I think that isn't how it works. The fed just yesterday added the ability for banks to borrow nearly unlimited amounts against their assets. I do not think this existed previously. It is an emergency measure.


You missed the important part - they added the ability to borrow while valuing collateral at cost. Previously it had to be valued at market price, which was not sufficient for SVB (because it was insolvent on the mark-to-market basis).


> So the VC thinkbois basically created a run on SVB. Nice job guys!

On purpose. Billions of their wealth depended on FED's easy monetary policy (ZIRP, NIRP, QE infinite) for last 30 years or so.

For likes of Gary Tan, Peter Thiel and Cathie Wood (and Ray Dalio) creating moral panic and trying to force FED's hand to reverse normalising monetary policy is the only possible way to keep status quo and their wealth.

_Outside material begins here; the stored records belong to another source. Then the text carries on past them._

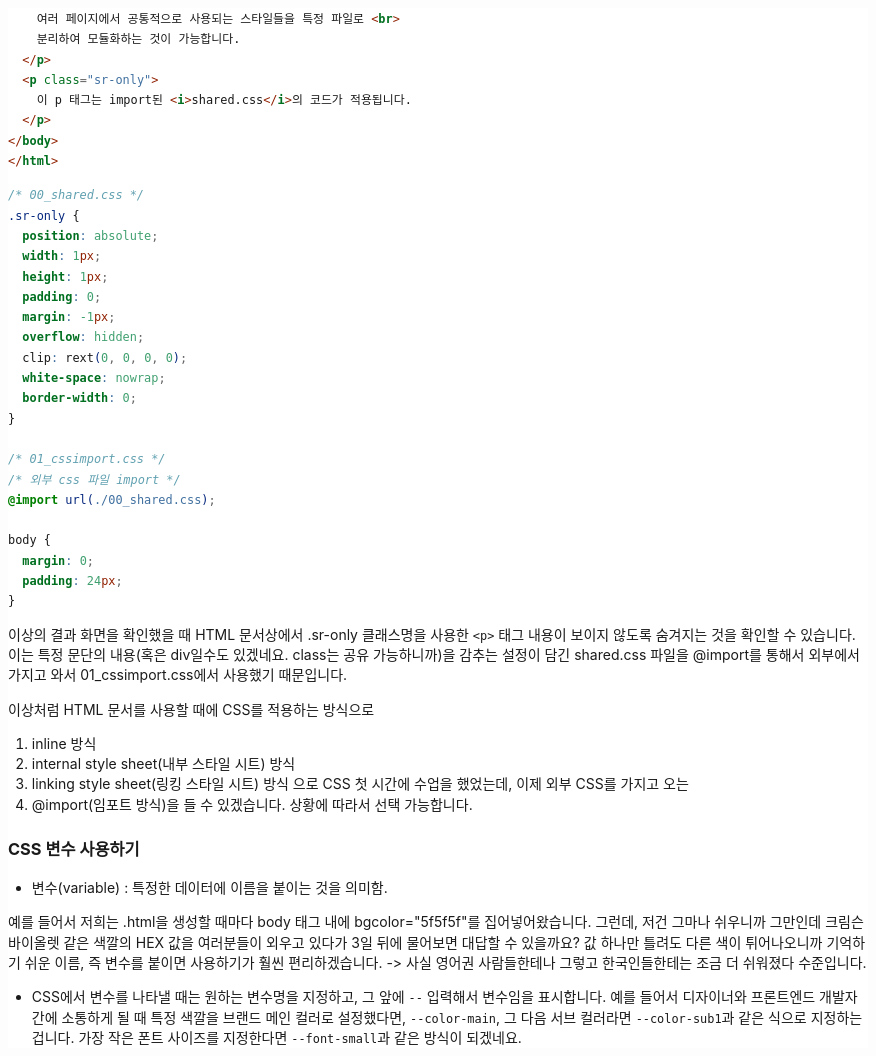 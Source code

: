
 ``` html
    여러 페이지에서 공통적으로 사용되는 스타일들을 특정 파일로 <br>
    분리하여 모듈화하는 것이 가능합니다.
  </p>
  <p class="sr-only">
    이 p 태그는 import된 <i>shared.css</i>의 코드가 적용됩니다.
  </p>
</body>
</html>
```

``` css
/* 00_shared.css */
.sr-only {
  position: absolute;
  width: 1px;
  height: 1px;
  padding: 0;
  margin: -1px;
  overflow: hidden;
  clip: rext(0, 0, 0, 0);
  white-space: nowrap;
  border-width: 0;
}

/* 01_cssimport.css */
/* 외부 css 파일 import */
@import url(./00_shared.css);

body {
  margin: 0;
  padding: 24px;
}
```
이상의 결과 화면을 확인했을 때 HTML 문서상에서 .sr-only 클래스명을 사용한 `<p>` 태그 내용이 보이지 않도록 숨겨지는 것을 확인할 수 있습니다. 이는 특정 문단의 내용(혹은 div일수도 있겠네요. class는 공유 가능하니까)을 감추는 설정이 담긴 shared.css 파일을 @import를 통해서 외부에서 가지고 와서 01_cssimport.css에서 사용했기 때문입니다.

이상처럼 HTML 문서를 사용할 때에 CSS를 적용하는 방식으로 
1. inline 방식
2. internal style sheet(내부 스타일 시트) 방식
2. linking style sheet(링킹 스타일 시트) 방식
으로 CSS 첫 시간에 수업을 했었는데, 이제 외부 CSS를 가지고 오는
4. @import(임포트 방식)을 들 수 있겠습니다. 상황에 따라서 선택 가능합니다.

### CSS 변수 사용하기
- 변수(variable) : 특정한 데이터에 이름을 붙이는 것을 의미함.

예를 들어서 저희는 .html을 생성할 때마다 body 태그 내에 bgcolor="5f5f5f"를 집어넣어왔습니다. 그런데, 저건 그마나 쉬우니까 그만인데 크림슨바이올렛 같은 색깔의 HEX 값을 여러분들이 외우고 있다가 3일 뒤에 물어보면 대답할 수 있을까요? 값 하나만 틀려도 다른 색이 튀어나오니까 기억하기 쉬운 이름, 즉 변수를 붙이면 사용하기가 훨씬 편리하겠습니다. -> 사실 영어권 사람들한테나 그렇고 한국인들한테는 조금 더 쉬워졌다 수준입니다.

- CSS에서 변수를 나타낼 때는 원하는 변수명을 지정하고, 그 앞에 `--` 입력해서 변수임을 표시합니다. 예를 들어서 디자이너와 프론트엔드 개발자 간에 소통하게 될 때 특정 색깔을 브랜드 메인 컬러로 설정했다면, 
`--color-main`, 그 다음 서브 컬러라면 `--color-sub1`과 같은 식으로 지정하는겁니다.
가장 작은 폰트 사이즈를 지정한다면 `--font-small`과 같은 방식이 되겠네요.
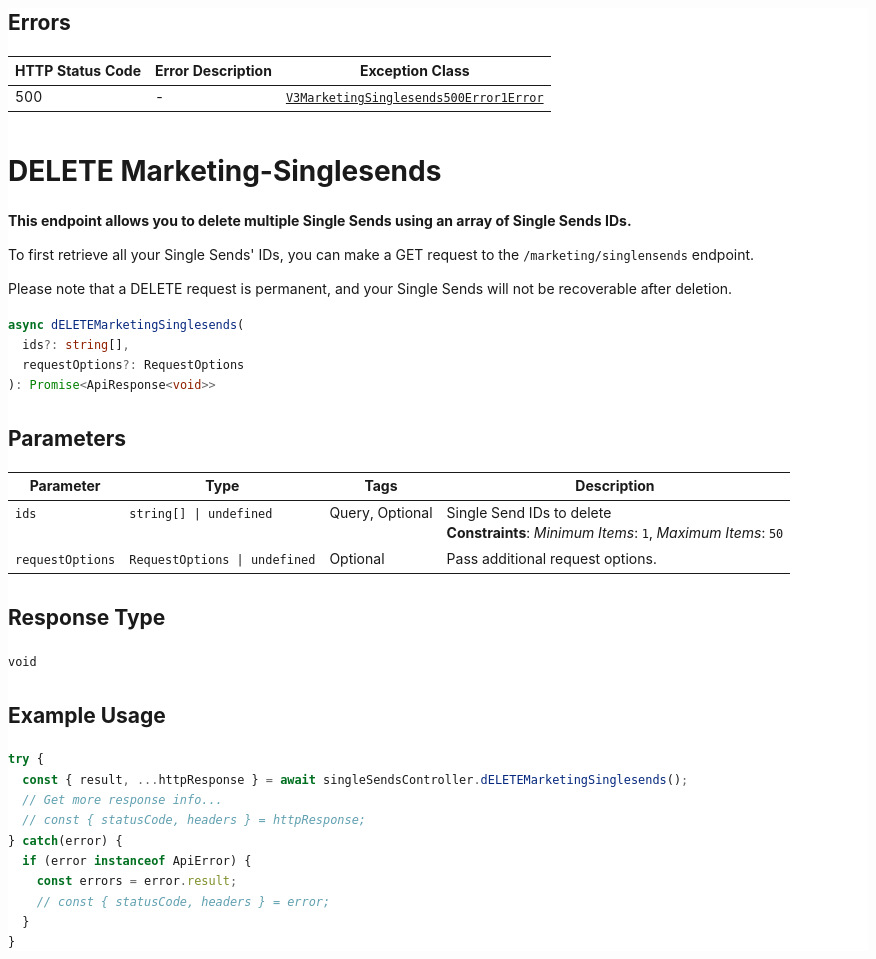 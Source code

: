 ## Errors

| HTTP Status Code | Error Description | Exception Class |
|  --- | --- | --- |
| 500 | - | [`V3MarketingSinglesends500Error1Error`](../../doc/models/v3-marketing-singlesends-500-error-1-error.md) |


# DELETE Marketing-Singlesends

**This endpoint allows you to delete multiple Single Sends using an array of Single Sends IDs.**

To first retrieve all your Single Sends' IDs, you can make a GET request to the `/marketing/singlensends` endpoint.

Please note that a DELETE request is permanent, and your Single Sends will not be recoverable after deletion.

```ts
async dELETEMarketingSinglesends(
  ids?: string[],
  requestOptions?: RequestOptions
): Promise<ApiResponse<void>>
```

## Parameters

| Parameter | Type | Tags | Description |
|  --- | --- | --- | --- |
| `ids` | `string[] \| undefined` | Query, Optional | Single Send IDs to delete<br>**Constraints**: *Minimum Items*: `1`, *Maximum Items*: `50` |
| `requestOptions` | `RequestOptions \| undefined` | Optional | Pass additional request options. |

## Response Type

`void`

## Example Usage

```ts
try {
  const { result, ...httpResponse } = await singleSendsController.dELETEMarketingSinglesends();
  // Get more response info...
  // const { statusCode, headers } = httpResponse;
} catch(error) {
  if (error instanceof ApiError) {
    const errors = error.result;
    // const { statusCode, headers } = error;
  }
}
```
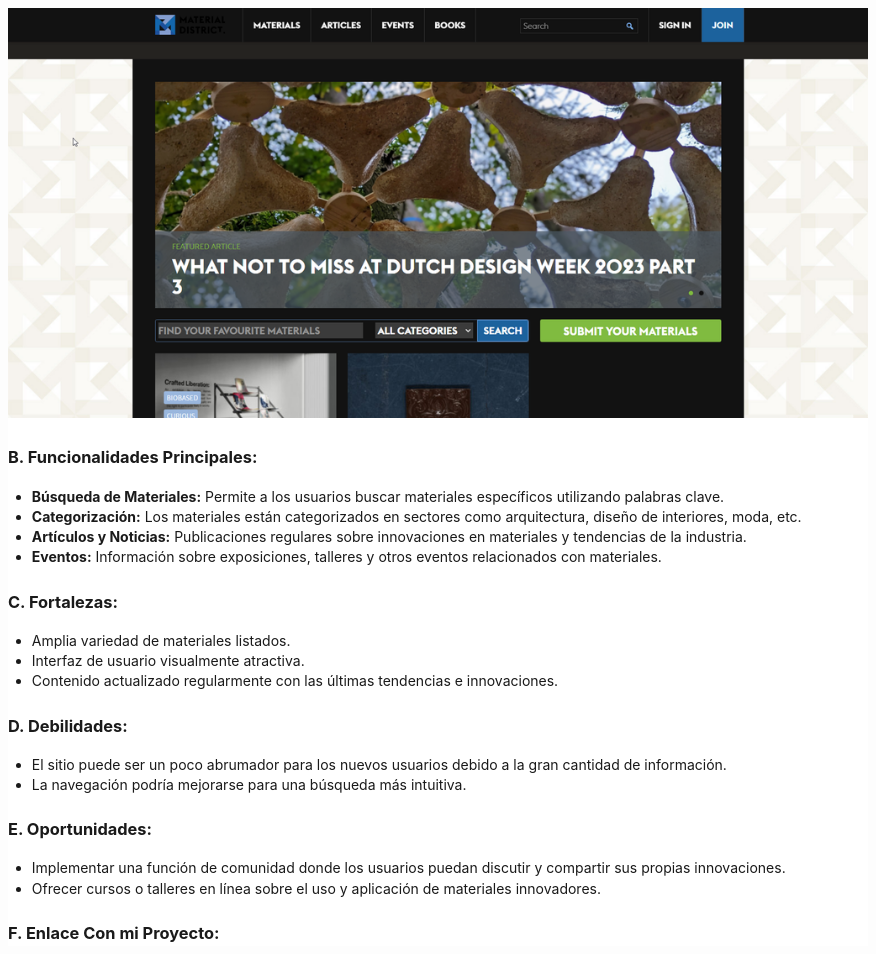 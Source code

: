 ![Vista Previa del sitio web](Imagenes/Competidor%2002.png)

### B. Funcionalidades Principales:
- **Búsqueda de Materiales:** Permite a los usuarios buscar materiales específicos utilizando palabras clave.
- **Categorización:** Los materiales están categorizados en sectores como arquitectura, diseño de interiores, moda, etc.
- **Artículos y Noticias:** Publicaciones regulares sobre innovaciones en materiales y tendencias de la industria.
- **Eventos:** Información sobre exposiciones, talleres y otros eventos relacionados con materiales.

### C. Fortalezas:
- Amplia variedad de materiales listados.
- Interfaz de usuario visualmente atractiva.
- Contenido actualizado regularmente con las últimas tendencias e innovaciones.

### D. Debilidades:
- El sitio puede ser un poco abrumador para los nuevos usuarios debido a la gran cantidad de información.
- La navegación podría mejorarse para una búsqueda más intuitiva.

### E. Oportunidades:
- Implementar una función de comunidad donde los usuarios puedan discutir y compartir sus propias innovaciones.
- Ofrecer cursos o talleres en línea sobre el uso y aplicación de materiales innovadores.

### F. Enlace Con mi Proyecto:
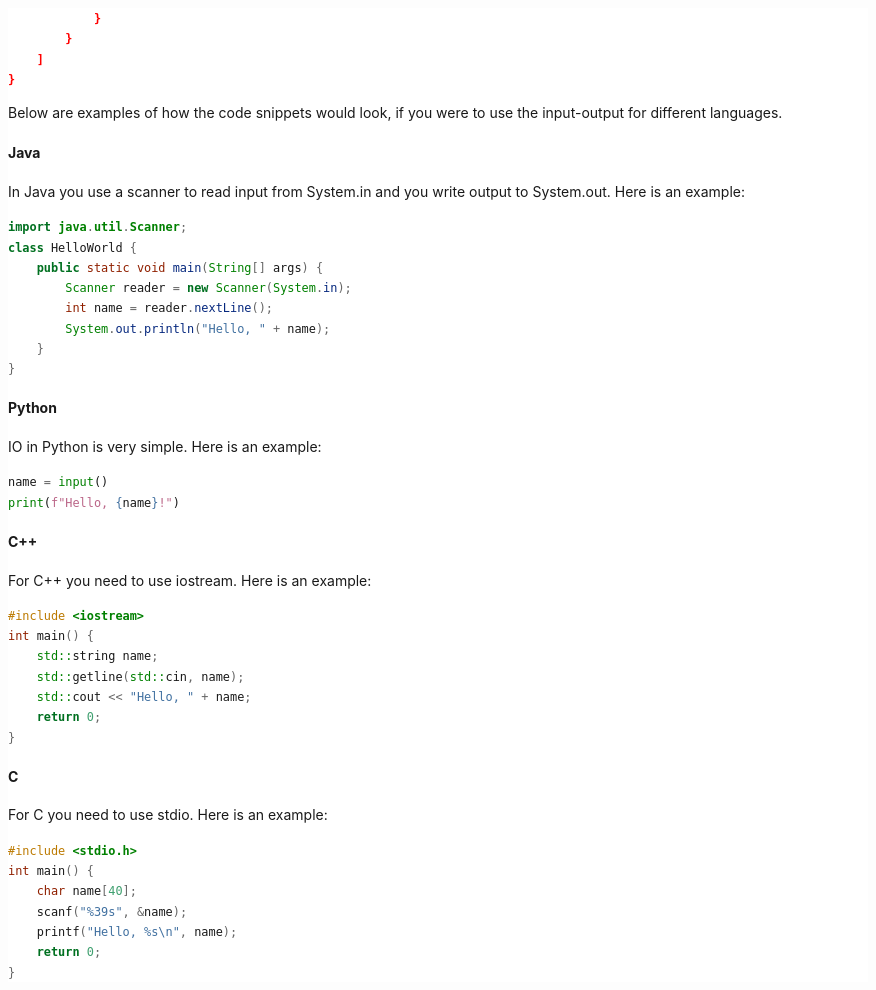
```JSON
			}
		}
	]
}
```

Below are examples of how the code snippets would look, if you were to use the input-output for different languages.

#### Java

In Java you use a scanner to read input from System.in and you write output to System.out. Here is an example:

```Java
import java.util.Scanner;
class HelloWorld {
    public static void main(String[] args) {
        Scanner reader = new Scanner(System.in);
        int name = reader.nextLine();
        System.out.println("Hello, " + name);
    }
}
```

#### Python

IO in Python is very simple. Here is an example:

```Python
name = input()
print(f"Hello, {name}!")
```

#### C++

For C++ you need to use iostream. Here is an example:

```Cpp
#include <iostream>
int main() {
    std::string name;
    std::getline(std::cin, name);
    std::cout << "Hello, " + name;
    return 0;
}
```

#### C

For C you need to use stdio. Here is an example:

```C
#include <stdio.h>
int main() {
    char name[40];
    scanf("%39s", &name);
    printf("Hello, %s\n", name);
    return 0;
}
```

Is The Fed Listening? | ITK with Cathie Wood - https://www.youtube.com/watch?v=jvL2Q0cJLyo

30% of YC companies exposed through SVB can’t make payroll in the next 30 days - https://news.ycombinator.com/item?id=35100743

Peter Thiel’s Founders Fund Advises Companies to Withdraw Money From SVB - https://www.bloomberg.com/news/articles/2023-03-09/founders-...


It definitely seems to be done on purpose, but they didn't tell all their friends (David Sacks for example). For Thiel this was a win-win thing, his companies are all fine while hurting the competition and he gets to whine about government from new angles. Also quite in keeping with his soulless character


SVB created a run on themselves by betting against rising interest rate.


Nope, wrong. Their balance sheet is strong and they are fully solvent. This is completely different from an FTX situation.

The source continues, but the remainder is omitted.